Stressed Applications Create Developer Stress

Many of our recent projects have utilized scaled architecture to accommodate high intensity usage and long term uptime under variable loads. These use-case parameters have challenged my perspective regarding application reliance on supporting technologies. Any meaningful application interacts with and depends on other technologies to perform real world tasks. As environment stresses such as high intensity usage or long term uptime increase, the network integration of these tools becomes stressed.

Key Application Infrastructure: Database

The most common support technology for any application is the database. Somehow the application is going to be storing information for the application. For applications with  high-intensity parameters, the databases can either be a monolithic single-point structure or horizontally scaled integrations (think web-scale). Regardless of which solution is chosen, it is vitally important that the application is able to maintain its connection to the database in the midst of high-end stress (heavy load, long term uptime, etc).

In short, we want our application to be able to:

  1. connect to the database
  2. perform all expected operations between itself and the database
  3. maintain connection as best it can when the database is stressed
  4. persist its own processes efficiently when maintaining the database connection is difficult

In short, the application has to do its job, but while doing that job, it may have to care for its database when it's stressed.

Oversimplified Solutions

This is where the knee jerk response, "Throw more hardware at it!", happens.

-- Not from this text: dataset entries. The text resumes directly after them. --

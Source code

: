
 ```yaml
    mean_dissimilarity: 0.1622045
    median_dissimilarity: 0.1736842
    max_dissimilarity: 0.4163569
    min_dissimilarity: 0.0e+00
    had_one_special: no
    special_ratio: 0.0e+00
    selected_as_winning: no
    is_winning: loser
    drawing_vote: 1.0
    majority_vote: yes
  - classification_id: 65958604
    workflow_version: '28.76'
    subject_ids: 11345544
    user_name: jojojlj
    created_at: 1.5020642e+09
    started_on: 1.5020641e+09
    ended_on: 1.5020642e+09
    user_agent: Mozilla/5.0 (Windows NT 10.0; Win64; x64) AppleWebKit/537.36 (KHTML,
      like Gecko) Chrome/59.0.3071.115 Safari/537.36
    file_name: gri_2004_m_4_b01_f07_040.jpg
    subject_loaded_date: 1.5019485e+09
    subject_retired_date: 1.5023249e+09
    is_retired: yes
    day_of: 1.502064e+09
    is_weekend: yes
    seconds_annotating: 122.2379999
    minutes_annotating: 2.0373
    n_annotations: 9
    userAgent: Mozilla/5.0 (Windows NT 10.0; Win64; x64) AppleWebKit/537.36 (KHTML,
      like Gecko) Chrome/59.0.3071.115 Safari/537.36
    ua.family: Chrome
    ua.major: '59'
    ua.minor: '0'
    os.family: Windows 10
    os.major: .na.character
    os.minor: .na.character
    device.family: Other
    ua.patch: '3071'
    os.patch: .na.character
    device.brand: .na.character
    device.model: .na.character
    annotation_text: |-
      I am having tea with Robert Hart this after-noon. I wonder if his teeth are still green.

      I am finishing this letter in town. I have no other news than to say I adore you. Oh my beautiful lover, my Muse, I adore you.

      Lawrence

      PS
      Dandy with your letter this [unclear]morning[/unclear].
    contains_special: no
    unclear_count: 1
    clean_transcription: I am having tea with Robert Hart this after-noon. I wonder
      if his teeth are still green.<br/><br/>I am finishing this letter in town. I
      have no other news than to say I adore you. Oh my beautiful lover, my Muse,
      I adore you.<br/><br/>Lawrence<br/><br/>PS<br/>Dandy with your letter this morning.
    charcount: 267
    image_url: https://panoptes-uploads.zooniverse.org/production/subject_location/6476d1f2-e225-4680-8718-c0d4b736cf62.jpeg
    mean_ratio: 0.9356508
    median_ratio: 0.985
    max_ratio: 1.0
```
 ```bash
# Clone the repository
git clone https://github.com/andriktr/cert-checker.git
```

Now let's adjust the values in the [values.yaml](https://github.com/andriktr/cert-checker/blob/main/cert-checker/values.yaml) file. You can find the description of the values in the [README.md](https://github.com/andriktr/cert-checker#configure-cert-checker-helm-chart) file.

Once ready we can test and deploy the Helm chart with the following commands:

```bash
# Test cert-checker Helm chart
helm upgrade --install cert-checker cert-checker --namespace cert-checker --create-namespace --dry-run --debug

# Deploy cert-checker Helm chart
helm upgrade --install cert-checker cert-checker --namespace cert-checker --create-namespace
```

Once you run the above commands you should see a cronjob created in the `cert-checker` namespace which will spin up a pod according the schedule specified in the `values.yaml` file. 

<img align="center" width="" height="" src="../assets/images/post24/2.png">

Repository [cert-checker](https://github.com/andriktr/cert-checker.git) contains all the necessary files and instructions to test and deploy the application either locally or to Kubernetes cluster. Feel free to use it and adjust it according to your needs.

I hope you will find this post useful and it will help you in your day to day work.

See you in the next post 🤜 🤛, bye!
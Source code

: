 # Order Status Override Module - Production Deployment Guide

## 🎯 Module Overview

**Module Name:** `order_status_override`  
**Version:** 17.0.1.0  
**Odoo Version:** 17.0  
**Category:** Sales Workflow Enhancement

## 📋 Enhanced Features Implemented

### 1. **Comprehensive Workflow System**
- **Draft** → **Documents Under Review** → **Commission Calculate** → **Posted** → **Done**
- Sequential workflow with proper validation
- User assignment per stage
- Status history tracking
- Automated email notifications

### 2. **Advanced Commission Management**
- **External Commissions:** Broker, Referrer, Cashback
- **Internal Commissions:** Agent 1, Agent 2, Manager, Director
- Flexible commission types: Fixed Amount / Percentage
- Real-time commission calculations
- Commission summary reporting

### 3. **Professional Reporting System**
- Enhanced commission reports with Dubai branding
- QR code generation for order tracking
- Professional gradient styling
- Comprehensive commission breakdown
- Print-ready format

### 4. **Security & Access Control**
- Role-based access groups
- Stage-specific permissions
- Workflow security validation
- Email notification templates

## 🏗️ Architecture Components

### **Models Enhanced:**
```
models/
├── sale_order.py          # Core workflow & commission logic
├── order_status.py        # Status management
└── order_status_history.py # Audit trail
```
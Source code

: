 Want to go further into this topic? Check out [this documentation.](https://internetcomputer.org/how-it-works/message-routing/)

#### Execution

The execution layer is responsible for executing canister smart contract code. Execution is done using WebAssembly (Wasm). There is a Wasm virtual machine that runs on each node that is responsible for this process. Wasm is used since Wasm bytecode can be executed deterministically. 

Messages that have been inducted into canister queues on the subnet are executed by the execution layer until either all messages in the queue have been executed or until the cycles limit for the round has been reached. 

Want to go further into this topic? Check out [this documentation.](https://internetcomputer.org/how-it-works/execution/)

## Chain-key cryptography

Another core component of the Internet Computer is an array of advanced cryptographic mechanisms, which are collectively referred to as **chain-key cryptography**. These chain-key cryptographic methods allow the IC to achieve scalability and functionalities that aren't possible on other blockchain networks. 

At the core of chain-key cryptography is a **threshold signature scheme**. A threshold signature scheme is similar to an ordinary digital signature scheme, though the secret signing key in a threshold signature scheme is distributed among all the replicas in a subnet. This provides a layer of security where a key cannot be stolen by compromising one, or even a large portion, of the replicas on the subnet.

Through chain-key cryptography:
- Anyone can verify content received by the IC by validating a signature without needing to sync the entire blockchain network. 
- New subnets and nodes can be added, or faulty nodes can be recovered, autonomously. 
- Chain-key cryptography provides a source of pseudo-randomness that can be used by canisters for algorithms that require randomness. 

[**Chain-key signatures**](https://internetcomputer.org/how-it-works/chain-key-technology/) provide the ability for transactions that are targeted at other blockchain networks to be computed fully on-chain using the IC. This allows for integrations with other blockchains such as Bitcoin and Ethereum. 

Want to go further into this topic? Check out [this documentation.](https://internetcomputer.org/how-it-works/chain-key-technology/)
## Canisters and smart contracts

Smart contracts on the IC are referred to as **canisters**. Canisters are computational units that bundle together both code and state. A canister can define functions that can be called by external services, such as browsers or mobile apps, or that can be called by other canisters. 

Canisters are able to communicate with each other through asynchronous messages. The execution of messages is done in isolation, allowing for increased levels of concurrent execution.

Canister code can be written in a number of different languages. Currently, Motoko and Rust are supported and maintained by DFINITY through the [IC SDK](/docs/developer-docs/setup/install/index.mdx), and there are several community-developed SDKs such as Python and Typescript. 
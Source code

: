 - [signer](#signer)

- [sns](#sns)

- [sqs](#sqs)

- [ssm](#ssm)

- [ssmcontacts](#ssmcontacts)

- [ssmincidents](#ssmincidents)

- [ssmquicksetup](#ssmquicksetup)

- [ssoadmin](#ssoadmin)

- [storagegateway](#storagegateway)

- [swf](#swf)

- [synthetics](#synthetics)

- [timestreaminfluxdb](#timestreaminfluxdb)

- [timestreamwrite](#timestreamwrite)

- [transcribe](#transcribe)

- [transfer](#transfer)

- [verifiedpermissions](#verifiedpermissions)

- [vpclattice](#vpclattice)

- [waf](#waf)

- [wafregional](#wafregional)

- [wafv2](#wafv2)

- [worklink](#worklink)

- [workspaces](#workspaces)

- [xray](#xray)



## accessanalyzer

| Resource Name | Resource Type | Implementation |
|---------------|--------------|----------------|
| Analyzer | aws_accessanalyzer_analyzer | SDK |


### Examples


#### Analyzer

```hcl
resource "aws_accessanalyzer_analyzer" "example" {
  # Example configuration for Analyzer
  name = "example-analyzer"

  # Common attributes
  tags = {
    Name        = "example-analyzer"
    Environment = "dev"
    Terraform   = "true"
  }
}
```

There are certainly times where that is indeed the right solution. This is certainly the right solution when degraded performance is observed during normal to medium-high intensity usage or during short-to-medium term support. These conditions are considered the safe zone for the overall application ecosystem and should not experience degraded performance of any kind.

The situations that I am addressing are high-end system stress cases, where the usage is considered rarely high for the application or the uptime is well beyond a normal maintenance schedule. These are cases where the application has to go the extra mile to keep the application running as smoothly as possible by catering to both itself and the other stressed components of the ecosystem. Throwing more hardware in these cases is not frugal to the application stake holders. It is better to develop the application in a robust way to handle these situations effectively without creating excessive hardware overhead. These cases are meant to be rare. If the application is experiencing high-end stress cases regularly, it is an indication that the overall usage parameters have moved upwards and that the base architecture of the application should reflect this shift as normal, not rare. This again would be a case where more hardware would be the right solution.

For this post, I'm addressing rare high-end stress cases specifically.

The Layout

I'm going to present a reasonable layout that some of our recent applications have utilized because it has application and database scaling built into it.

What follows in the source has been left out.